===== Data records =====

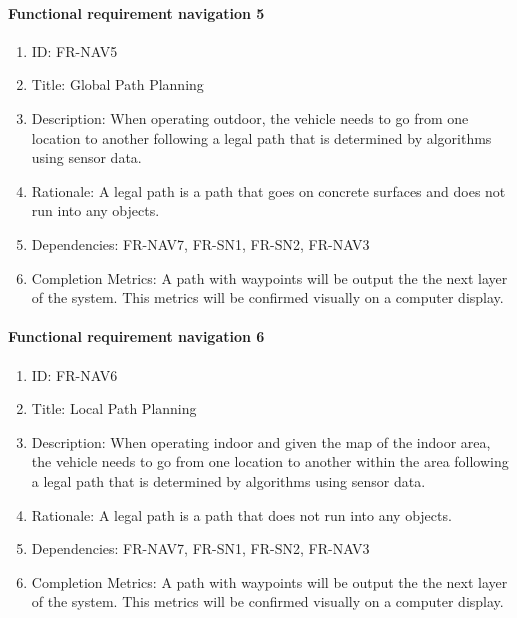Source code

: \documentclass[compsoc,draftclsnofoot,onecolumn,10pt]{IEEEtran}
\begin{document}
	\paragraph{Functional requirement navigation 5}
		\begin{enumerate}
			\item ID: FR-NAV5
			\item Title: Global Path Planning
			\item Description: When operating outdoor, the vehicle needs to go from one location to another following a legal path that is determined by algorithms using sensor data.
			\item Rationale: A legal path is a path that goes on concrete surfaces and does not run into any objects.
			\item Dependencies: FR-NAV7, FR-SN1, FR-SN2, FR-NAV3
			\item Completion Metrics: A path with waypoints will be output the the next layer of the system. This metrics will be confirmed visually on
			a computer display. 
		\end{enumerate}

	\paragraph{Functional requirement navigation 6}
		\begin{enumerate}
			\item ID: FR-NAV6
			\item Title: Local Path Planning
			\item Description: When operating indoor and given the map of the indoor area, the vehicle needs to go from one location to another within the area following a legal path that is determined by algorithms using sensor data.
			\item Rationale: A legal path is a path that does not run into any objects.
			\item Dependencies: FR-NAV7, FR-SN1, FR-SN2, FR-NAV3
			\item Completion Metrics: A path with waypoints will be output the the next layer of the system. This metrics will be confirmed visually on
			a computer display. 
		\end{enumerate}
\end{document}
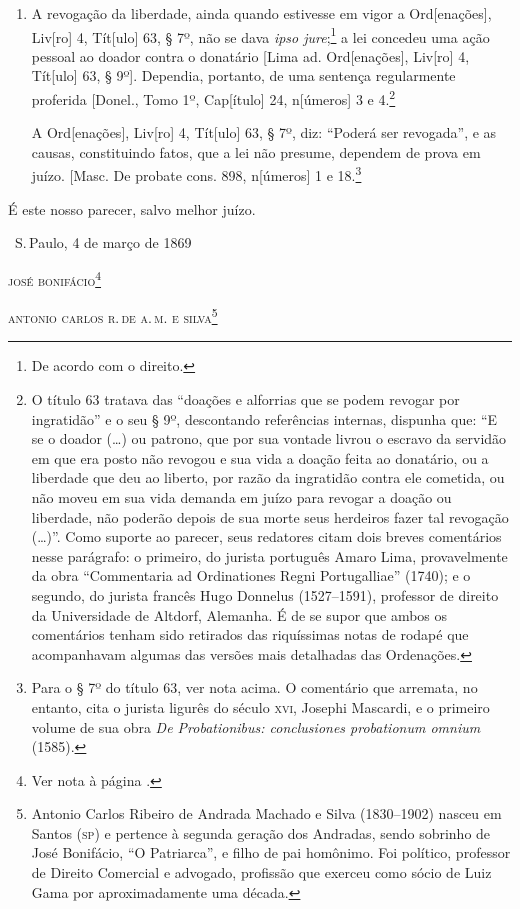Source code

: \begin{enumerate}[label=Ao \arabic*º]
\item A revogação da liberdade, ainda quando estivesse em vigor a
Ord{[}enações{]}, Liv{[}ro{]} 4, Tít{[}ulo{]} 63, § 7º, não se dava
\emph{ipso jure};\footnote{De acordo com o direito.} a lei concedeu
uma ação pessoal ao doador contra o donatário {[}Lima ad.
Ord{[}enações{]}, Liv{[}ro{]} 4, Tít{[}ulo{]} 63, § 9º{]}. Dependia,
portanto, de uma sentença regularmente proferida {[}Donel., Tomo 1º,
Cap{[}ítulo{]} 24, n{[}úmeros{]} 3 e 4.\footnote{O título 63 tratava
  das ``doações e alforrias que se podem revogar por ingratidão'' e o seu
  § 9º, descontando referências internas, dispunha que: ``E se o doador
  (\ldots{}) ou patrono, que por sua vontade livrou o escravo da servidão em
  que era posto não revogou e sua vida a doação feita ao donatário, ou a
  liberdade que deu ao liberto, por razão da ingratidão contra ele
  cometida, ou não moveu em sua vida demanda em juízo para revogar a
  doação ou liberdade, não poderão depois de sua morte seus herdeiros
  fazer tal revogação (\ldots{})''. Como suporte ao parecer, seus redatores
  citam dois breves comentários nesse parágrafo: o primeiro, do jurista
  português Amaro Lima, provavelmente da obra ``Commentaria ad
  Ordinationes Regni Portugalliae'' (1740); e o segundo, do jurista
  francês Hugo Donnelus (1527--1591), professor de direito da
  Universidade de Altdorf, Alemanha. É de se supor que ambos os
  comentários tenham sido retirados das riquíssimas notas de rodapé que
  acompanhavam algumas das versões mais detalhadas das Ordenações.}

A Ord{[}enações{]}, Liv{[}ro{]} 4, Tít{[}ulo{]} 63, § 7º, diz: ``Poderá
ser revogada'', e as causas, constituindo fatos, que a lei não presume,
dependem de prova em juízo. {[}Masc. De probate cons. 898, n{[}úmeros{]}
1 e 18.\footnote{Para o § 7º do título 63, ver nota acima. O
  comentário que arremata, no entanto, cita o jurista ligurês do século
  \textsc{xvi}, Josephi Mascardi, e o primeiro volume de sua obra \emph{De
  Probationibus: conclusiones probationum omnium} (1585).}
\end{enumerate}

É este nosso parecer, salvo melhor juízo.

\hfill\ S.\,Paulo, 4 de março de 1869\smallskip

\hfill\textsc{josé bonifácio}\footnote{Ver nota à página \pageref{bonifacio}.}

\hfill\textsc{antonio carlos r.\,de a.\,m. e silva}\footnote{Antonio Carlos Ribeiro de
  Andrada Machado e Silva (1830--1902) nasceu em Santos (\textsc{sp}) e pertence à
  segunda geração dos Andradas, sendo sobrinho de José Bonifácio, ``O
  Patriarca'', e filho de pai homônimo. Foi político, professor de \label{machado}
  Direito Comercial e advogado, profissão que exerceu como sócio de Luiz
  Gama por aproximadamente uma década.}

=====

* _Task prompt_:
Here the output must be the lines above from the line with "ingratidão'' e o seu" to the line with "francês Hugo Donnelus", both included, duplicated word for word and nothing else.

* _Output_:
  das ``doações e alforrias que se podem revogar por ingratidão'' e o seu
  § 9º, descontando referências internas, dispunha que: ``E se o doador
  (\ldots{}) ou patrono, que por sua vontade livrou o escravo da servidão em
  que era posto não revogou e sua vida a doação feita ao donatário, ou a
  liberdade que deu ao liberto, por razão da ingratidão contra ele
  cometida, ou não moveu em sua vida demanda em juízo para revogar a
  doação ou liberdade, não poderão depois de sua morte seus herdeiros
  fazer tal revogação (\ldots{})''. Como suporte ao parecer, seus redatores
  citam dois breves comentários nesse parágrafo: o primeiro, do jurista
  português Amaro Lima, provavelmente da obra ``Commentaria ad
  Ordinationes Regni Portugalliae'' (1740); e o segundo, do jurista
  francês Hugo Donnelus (1527--1591), professor de direito da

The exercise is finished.